One of the world's most famous intersections, the one where television crews televise Pasadena's Tournament of Roses Parade, will be developed into a $200-million hotel project, buyers of the property said last week.
Luke Lucas, vice president of acquisitions for Ramser Development, announced in mid-January that Ramser is buying 2.85 acres at the southeast corner of Orange Grove and Colorado boulevards from Pasadena Elks Lodge 672 for $11 million.
He said last week that the project will include a full-service luxury hotel with at least 300 rooms, renting in the $125-$185-a-night range; complementary commercial space, possibly some small offices and underground parking.
"It probably won't be a convention hotel, though it will have some ballroom facilities," he added.
Used as Parking Lot
The project will be compatible with the adjacent Elks building, Lucas said.
The site being purchased has been used as a parking lot for the Elks, who expect to use some of the sale proceeds to replace or rehabilitate their 1911-vintage building.
Al Badger, the lodge's exalted ruler, said last week, "So far, we're talking about rehabbing, but that's entirely up to the brothers, who own the building." The lodge has about 1,400 members, and each owns a percentage of the lodge's real estate.
In view of escalating real estate prices, the land being sold has been described as "too expensive" for the Elks to continue to use as a parking lot.

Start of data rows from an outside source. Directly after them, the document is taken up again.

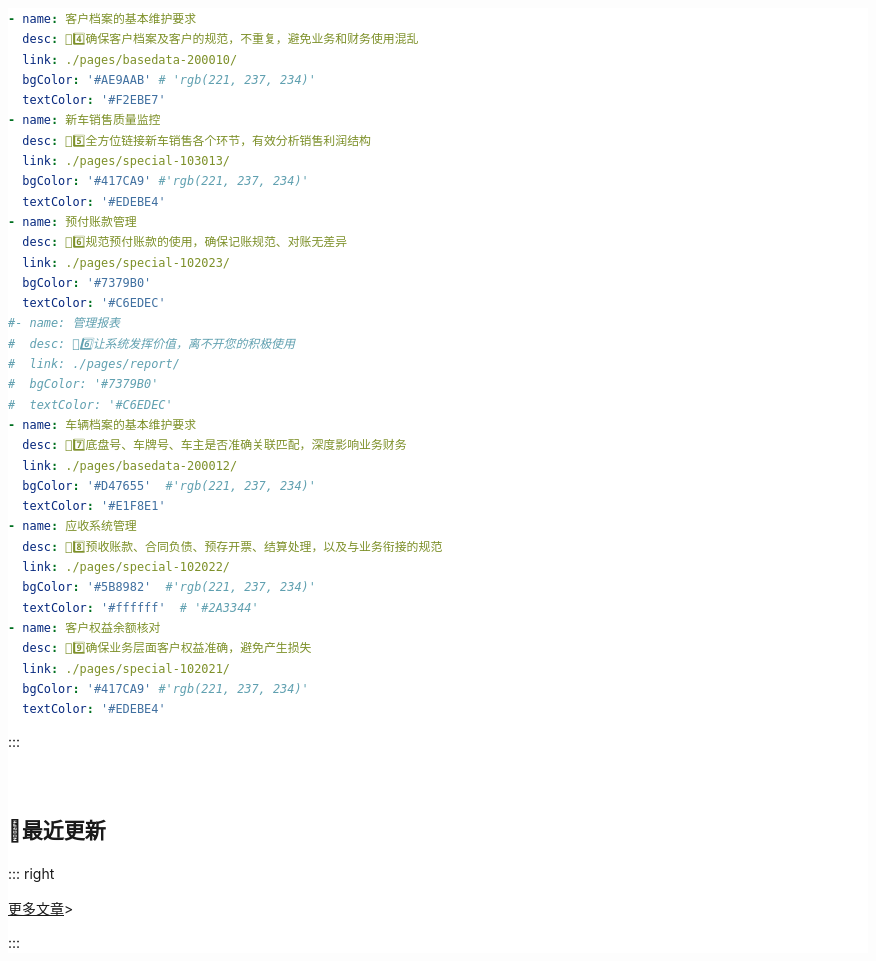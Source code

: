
 ```yaml
- name: 客户档案的基本维护要求
  desc: 🚀4️⃣确保客户档案及客户的规范，不重复，避免业务和财务使用混乱
  link: ./pages/basedata-200010/
  bgColor: '#AE9AAB' # 'rgb(221, 237, 234)'
  textColor: '#F2EBE7'
- name: 新车销售质量监控
  desc: 🚀5️⃣全方位链接新车销售各个环节，有效分析销售利润结构
  link: ./pages/special-103013/
  bgColor: '#417CA9' #'rgb(221, 237, 234)'
  textColor: '#EDEBE4'
- name: 预付账款管理
  desc: 🚀6️⃣规范预付账款的使用，确保记账规范、对账无差异
  link: ./pages/special-102023/
  bgColor: '#7379B0'
  textColor: '#C6EDEC'
#- name: 管理报表
#  desc: 🚀6️⃣让系统发挥价值，离不开您的积极使用
#  link: ./pages/report/
#  bgColor: '#7379B0'
#  textColor: '#C6EDEC'
- name: 车辆档案的基本维护要求
  desc: 🚀7️⃣底盘号、车牌号、车主是否准确关联匹配，深度影响业务财务
  link: ./pages/basedata-200012/
  bgColor: '#D47655'  #'rgb(221, 237, 234)'
  textColor: '#E1F8E1'
- name: 应收系统管理
  desc: 🚀8️⃣预收账款、合同负债、预存开票、结算处理，以及与业务衔接的规范
  link: ./pages/special-102022/
  bgColor: '#5B8982'  #'rgb(221, 237, 234)'
  textColor: '#ffffff'  # '#2A3344'
- name: 客户权益余额核对
  desc: 🚀9️⃣确保业务层面客户权益准确，避免产生损失
  link: ./pages/special-102021/
  bgColor: '#417CA9' #'rgb(221, 237, 234)'
  textColor: '#EDEBE4'
```
:::

<br/>

## 🎉最近更新

<ArticleListUpdate2 :length="30" />

::: right

[更多文章](/archives/)>

:::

The property, including the Elks building, occupies the 3.64-acre block bounded by Green and Terrace streets and Colorado and Orange Grove boulevards.
The city owns a sliver of the block at Orange Grove and Colorado and a small island in the intersection, which has caused some problems with floats negotiating the curve, said Lucas, but he anticipates that Ramser will take over the city-owned pieces and improve them while the hotel is being built.
Escrow is due to close in April, 1990, but even after that, said Lucas, "New construction will take TV coverage into consideration and won't inhibit the parade."
Under terms of the sale proposal, the Elks and Ramser will continue to receive income by renting TV and seating rights at the intersection during Tournament of Roses parades.
"All the prize seats are on that corner," Lucas said. "It's where the TV cameras sit." The site is across the street from the Norton Simon Museum.
Voted in January
Ramser and attorney James Blackstock of the Los Angeles law firm of Sullivan, Workman & Dee negotiated the sale with the Pasadena Elks Lodge, which approved the deal by a two-thirds vote in January before forwarding the proposal to the Chicago-based Grand Lodge, national governing body of the Benevolent and Protective Order of Elks.
"I don't see any problems," Badger, of the local lodge, said about getting the national body's go-ahead. "It's just a matter of getting the proper paper work."
With paper work in hand, Ramser will meet with city officials to discuss the development and consider any concerns of neighboring property owners, Lucas said.
"The only serious discussions we've had so far have been with Hyatt and J.W. Marriott people," he added. "We might do the development, and one of them might bring in the operator." He said the hotel will have "a suite setting, something like the Marriott in Century City."